For many, estate planning consists of preparing a last will and testament to help family or friends after death. These plans usually go over existing assets and how to properly dispose of them. In most cases the possibility of injury or illness that leads to permanent incapacitation or long term disability is never considered.
When beginning the process of estate planning it is important that plans are made for business matters to be handled if an individual becomes sick or is otherwise unable to handle their affairs. It is not unusual for someone to need their estate managed while they are still living and the preparation should be made during estate planning. One of the first things that should be acquired is a power of attorney.
In the state of Delaware individuals can obtain a durable power of attorney, which allows a specific individual to manage assets if you are living but unable to manage them. Planning for a power of attorney while making arrangements for the estate is usually convenient since estate planning is the time for deciding who among your friends and family are trustworthy enough to manage your affairs. The person should be someone that you can trust with all of your property and money.
The person who is chosen will have the authority to manage and/or transfer all of your assets. These assets can include cash in bank accounts, homes, and even vehicles. A durable power of attorney should also give the chosen individual the power to contact the IRS on your behalf and also create, or make changes to, trusts.

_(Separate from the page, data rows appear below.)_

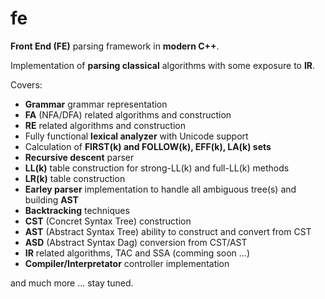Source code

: # fe
**Front End (FE)** parsing framework in **modern C++**.

Implementation of **parsing classical** algorithms with some exposure to **IR**.

Covers:
- **Grammar** grammar representation
- **FA** (NFA/DFA) related algorithms and construction
- **RE** related algorithms and construction
- Fully functional **lexical analyzer** with Unicode support
- Calculation of **FIRST(k) and FOLLOW(k), EFF(k), LA(k) sets**
- **Recursive descent** parser
- **LL(k)** table construction for strong-LL(k) and full-LL(k) methods
- **LR(k)** table construction 
- **Earley parser** implementation to handle all ambiguous tree(s) and building **AST**
- **Backtracking** techniques
- **CST** (Concret Syntax Tree) construction
- **AST** (Abstract Syntax Tree) ability to construct and convert from CST
- **ASD** (Abstract Syntax Dag) conversion from CST/AST
- **IR** related algorithms, TAC and SSA (comming soon ...)
- **Compiler/Interpretator** controller implementation

and much more ... stay tuned.
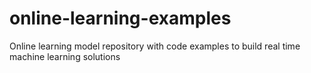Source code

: # online-learning-examples
Online learning model repository with code examples to build real time machine learning solutions
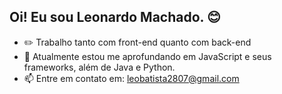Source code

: ## Oi! Eu sou Leonardo Machado. 😊
- ✏️ Trabalho tanto com front-end quanto com back-end
- 🌱 Atualmente estou me aprofundando em JavaScript e seus frameworks, além de Java e Python.
- 📫 Entre em contato em: leobatista2807@gmail.com

<!---
LeoneMac/LeoneMac is a ✨ special ✨ repository because its `README.md` (this file) appears on your GitHub profile.
You can click the Preview link to take a look at your changes.
--->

In addition to a durable power of attorney individuals starting the estate planning process in Delaware should obtain a durable power of attorney for health care. This power of attorney is limited to health care matters. A person who holds this power of attorney can make decisions regarding all medical treatment on your behalf if you are unable to. This includes refusing medical treatment.
Even after establishing powers of attorney and preparing a will an individual involved in estate planning might want to consider obtaining a revocable living trust. These trusts can be used in Delaware in all situations that involve assets with titles or deeds. Using a revocable living trust will help avoid dealing with probate making it possible to appoint heirs for property that involves titles without going to a probate lawyer.
Whether obtaining a power of attorney or establishing a revocable living trust communication is extremely important. Anyone chosen to act in on your behalf should be aware of your medical and financial background. In order to always act in your best interest these people must always remain current on your health, financial decisions, and personal beliefs.